組織・器官 交感神経のはたらき 副交感神経のはたらき
全般 活発に活動 安静時、疲労回復時
伝達物質 ノルアドレナリン アセチルコリン
エネルギー 消費 蓄積・保持
瞳孔 拡張 収縮
呼吸 速く浅く 遅く深く
気管・気管支 拡張 収縮
心拍 促進 抑制
血管 収縮 通常状態
血圧 上昇 低下
胃・小腸 抑制 促進


 ざっと見ていただければ分かるように、両者の大きな違いは「全般」という項目と「伝達物質」という項目にあります。

 私が生物の授業でこの自律神経の働きを説明するときは、極端な例として、交感神経系は喧嘩をするときにはたらき、副交感神経は寝ているとき働くという言い方をしています。

 つまり喧嘩をするときは、体がその臨戦態勢に備えて、相手がよく見えるように瞳孔を拡大させ、心肺機能を高め酸素を体中に供給し、傷ついても容易に血液が流れないように血管を収縮させ、それでいて全身に血液が行き渡るように血圧を上げるというわけです。

 この交感神経は、何も喧嘩の時だけ働くわけではなく、日常生活の中で緊張状態を強いられているときも同じような働きが生じます。

 この日常生活の中の緊張を我々はストレスと呼んでいるわけですから、一過性のものならともかく、それが持続的に続くと常に交感神経系が緊張を続けることになり、体が休まらないと言うことになります。

 一方副交感神経は、一番極端な状態が深い睡眠状態だと解釈しています。この時は外からの刺激をすべてシャットダウンし、自分の体の中だけで代謝作用を行い、組織の修復や記憶の再構成を行うということです。

 従って一般的には睡眠が大事だと言うことになるわけですが、では四六時中ベッドの上で寝ていれば、免疫力は最高値に達するのかと言うこと、そうでもなさそうです。

 この点について考えるきっかけとなるのは、伝達物質の免疫系に及ぼす作用の違いです。
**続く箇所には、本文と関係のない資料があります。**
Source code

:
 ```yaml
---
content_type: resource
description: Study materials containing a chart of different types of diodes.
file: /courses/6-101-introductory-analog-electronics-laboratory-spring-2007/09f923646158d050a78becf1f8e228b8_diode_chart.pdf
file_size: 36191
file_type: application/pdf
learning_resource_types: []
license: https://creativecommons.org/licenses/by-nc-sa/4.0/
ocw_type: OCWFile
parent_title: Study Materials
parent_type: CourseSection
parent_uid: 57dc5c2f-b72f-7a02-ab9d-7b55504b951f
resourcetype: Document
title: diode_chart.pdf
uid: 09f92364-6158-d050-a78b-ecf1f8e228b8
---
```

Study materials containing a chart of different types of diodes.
これについてのメカニズムは私もよく分からないのですが、結論から言うとノルアドレナリンは白血球の中の顆粒球(好中球、好酸球、好塩基球)を増やす働きがあり、アセチルコリンはリンパ球を増やす働きがあるとの事です。

 どうしてこんな作用があるかと言えば、要するに初めに戻りますが、体が活発に活動しているときは外部から侵入する敵も増えるので白血球を増やしておく必要があり、休息したり、寝ているときはリンパ球が体内の異常細胞を駆逐するということのようです。
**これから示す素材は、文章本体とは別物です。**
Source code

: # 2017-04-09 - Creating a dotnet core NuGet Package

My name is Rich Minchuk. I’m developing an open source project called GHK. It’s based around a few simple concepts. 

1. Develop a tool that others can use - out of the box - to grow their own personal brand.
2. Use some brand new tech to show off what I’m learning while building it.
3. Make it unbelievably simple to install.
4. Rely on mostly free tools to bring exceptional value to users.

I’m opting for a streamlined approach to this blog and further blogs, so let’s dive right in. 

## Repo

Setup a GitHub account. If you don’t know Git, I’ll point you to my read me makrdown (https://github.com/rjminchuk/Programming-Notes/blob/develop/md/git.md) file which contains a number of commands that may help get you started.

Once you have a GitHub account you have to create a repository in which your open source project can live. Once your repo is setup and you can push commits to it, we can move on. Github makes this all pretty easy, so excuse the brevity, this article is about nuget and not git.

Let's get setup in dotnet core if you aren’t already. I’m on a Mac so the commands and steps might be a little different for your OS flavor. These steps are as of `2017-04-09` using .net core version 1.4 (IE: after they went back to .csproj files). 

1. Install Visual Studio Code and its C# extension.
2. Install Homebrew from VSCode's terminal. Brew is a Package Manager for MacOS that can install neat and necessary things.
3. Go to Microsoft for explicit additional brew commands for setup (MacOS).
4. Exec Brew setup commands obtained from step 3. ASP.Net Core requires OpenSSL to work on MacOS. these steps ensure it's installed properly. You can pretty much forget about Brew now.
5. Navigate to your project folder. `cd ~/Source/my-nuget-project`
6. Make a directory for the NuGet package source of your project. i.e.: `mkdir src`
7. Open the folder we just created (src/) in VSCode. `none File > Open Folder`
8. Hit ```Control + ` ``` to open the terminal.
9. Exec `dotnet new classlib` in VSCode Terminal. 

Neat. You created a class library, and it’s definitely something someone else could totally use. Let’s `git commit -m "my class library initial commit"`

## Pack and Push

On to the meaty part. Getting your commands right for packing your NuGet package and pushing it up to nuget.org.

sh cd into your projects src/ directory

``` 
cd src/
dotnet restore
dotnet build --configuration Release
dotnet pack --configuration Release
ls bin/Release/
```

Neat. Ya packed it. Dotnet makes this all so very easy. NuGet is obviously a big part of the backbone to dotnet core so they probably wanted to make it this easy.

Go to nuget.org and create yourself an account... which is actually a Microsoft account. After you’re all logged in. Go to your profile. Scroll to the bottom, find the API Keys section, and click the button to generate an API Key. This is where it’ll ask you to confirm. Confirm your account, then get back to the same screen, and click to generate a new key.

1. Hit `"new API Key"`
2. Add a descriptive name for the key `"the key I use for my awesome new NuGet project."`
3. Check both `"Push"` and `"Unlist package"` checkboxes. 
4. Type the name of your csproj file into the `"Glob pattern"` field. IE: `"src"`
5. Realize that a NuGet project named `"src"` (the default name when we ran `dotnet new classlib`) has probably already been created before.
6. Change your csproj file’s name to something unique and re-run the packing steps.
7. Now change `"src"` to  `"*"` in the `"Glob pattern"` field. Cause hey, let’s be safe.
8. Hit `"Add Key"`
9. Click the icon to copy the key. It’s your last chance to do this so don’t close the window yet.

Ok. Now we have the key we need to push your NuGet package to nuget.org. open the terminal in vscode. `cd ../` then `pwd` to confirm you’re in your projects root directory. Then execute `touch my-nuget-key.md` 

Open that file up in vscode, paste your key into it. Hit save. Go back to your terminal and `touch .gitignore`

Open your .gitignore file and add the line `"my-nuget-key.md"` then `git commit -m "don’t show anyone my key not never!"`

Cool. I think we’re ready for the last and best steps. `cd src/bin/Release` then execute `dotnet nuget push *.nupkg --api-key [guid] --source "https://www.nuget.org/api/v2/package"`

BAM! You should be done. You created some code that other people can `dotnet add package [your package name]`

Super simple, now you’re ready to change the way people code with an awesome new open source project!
 一般的にはこれらの顆粒球とリンパ球がバランス良く血液中に存在することによって免疫力が高まるわけで、どちらかに片寄っている状態は、免疫力が低くなった状態と考えられます。

 つまり寝ることによって免疫力が高まるのではなく、起きていることと寝ることを規則正しく繰り返すことによって、血液中の顆粒球とリンパ球の存在比率(白血球分画)がバランスの良い状態となり、それによって免疫力が高まると言うことです。
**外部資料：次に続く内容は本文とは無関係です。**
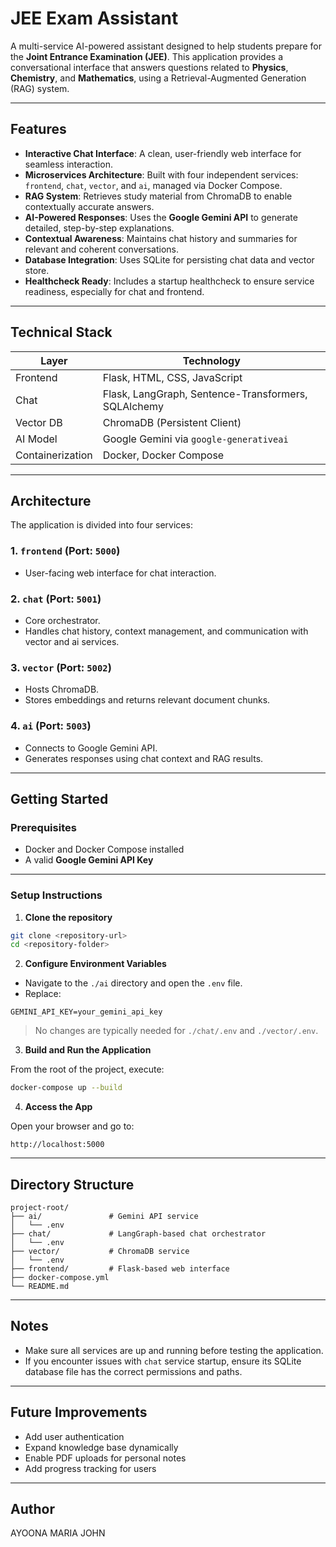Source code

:# JEE Exam Assistant

A multi-service AI-powered assistant designed to help students prepare for the **Joint Entrance Examination (JEE)**. This application provides a conversational interface that answers questions related to **Physics**, **Chemistry**, and **Mathematics**, using a Retrieval-Augmented Generation (RAG) system.

---

## Features

- **Interactive Chat Interface**: A clean, user-friendly web interface for seamless interaction.
- **Microservices Architecture**: Built with four independent services: `frontend`, `chat`, `vector`, and `ai`, managed via Docker Compose.
- **RAG System**: Retrieves study material from ChromaDB to enable contextually accurate answers.
- **AI-Powered Responses**: Uses the **Google Gemini API** to generate detailed, step-by-step explanations.
- **Contextual Awareness**: Maintains chat history and summaries for relevant and coherent conversations.
- **Database Integration**: Uses SQLite for persisting chat data and vector store.
- **Healthcheck Ready**: Includes a startup healthcheck to ensure service readiness, especially for chat and frontend.

---

## Technical Stack

| Layer      | Technology                            |
|------------|----------------------------------------|
| Frontend   | Flask, HTML, CSS, JavaScript           |
| Chat       | Flask, LangGraph, Sentence-Transformers, SQLAlchemy |
| Vector DB  | ChromaDB (Persistent Client)           |
| AI Model   | Google Gemini via `google-generativeai` |
| Containerization | Docker, Docker Compose           |

---

## Architecture

The application is divided into four services:

### 1. `frontend` (Port: `5000`)
- User-facing web interface for chat interaction.

### 2. `chat` (Port: `5001`)
- Core orchestrator.
- Handles chat history, context management, and communication with vector and ai services.

### 3. `vector` (Port: `5002`)
- Hosts ChromaDB.
- Stores embeddings and returns relevant document chunks.

### 4. `ai` (Port: `5003`)
- Connects to Google Gemini API.
- Generates responses using chat context and RAG results.

---

## Getting Started

### Prerequisites

- Docker and Docker Compose installed
- A valid **Google Gemini API Key**

---

### Setup Instructions

1. **Clone the repository**

```bash
git clone <repository-url>
cd <repository-folder>
```

2. **Configure Environment Variables**

- Navigate to the `./ai` directory and open the `.env` file.
- Replace:

```env
GEMINI_API_KEY=your_gemini_api_key
```

> No changes are typically needed for `./chat/.env` and `./vector/.env`.

3. **Build and Run the Application**

From the root of the project, execute:

```bash
docker-compose up --build
```

4. **Access the App**

Open your browser and go to:

```
http://localhost:5000
```

---

## Directory Structure

```
project-root/
├── ai/               # Gemini API service
│   └── .env
├── chat/             # LangGraph-based chat orchestrator
│   └── .env
├── vector/           # ChromaDB service
│   └── .env
├── frontend/         # Flask-based web interface
├── docker-compose.yml
└── README.md
```

---

## Notes

- Make sure all services are up and running before testing the application.
- If you encounter issues with `chat` service startup, ensure its SQLite database file has the correct permissions and paths.

---

## Future Improvements

- Add user authentication
- Expand knowledge base dynamically
- Enable PDF uploads for personal notes
- Add progress tracking for users

---

## Author

AYOONA MARIA JOHN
 ただ一般的に、なんらかの病気になる人は、ストレス等の影響でどちらかと言えば睡眠不足になることの方が多いので、免疫力を高めるにはその睡眠不足を補うために寝た方がよい、という結論になるのだと思います。

 だとすれば、病気療養中の患者さんの場合は、基本的に仕事によるストレスからは解放されていると思いますので(病気への不安によるストレスはあると思いますが)、できるだけ規則正しい生活をして、夜更かし等はしない、ということが免疫力を高めると言うことになります。

 まとめると、睡眠と免疫力という関わりでは、寝る時間が多ければよいと言うのではなく、規則正しい生活と安定した睡眠を確保することによって、血液中の顆粒球やリンパ球の成分比を、その時の体の状態にもっとも適した配分値にすることが、免疫力を高めると言うことになるのだということです。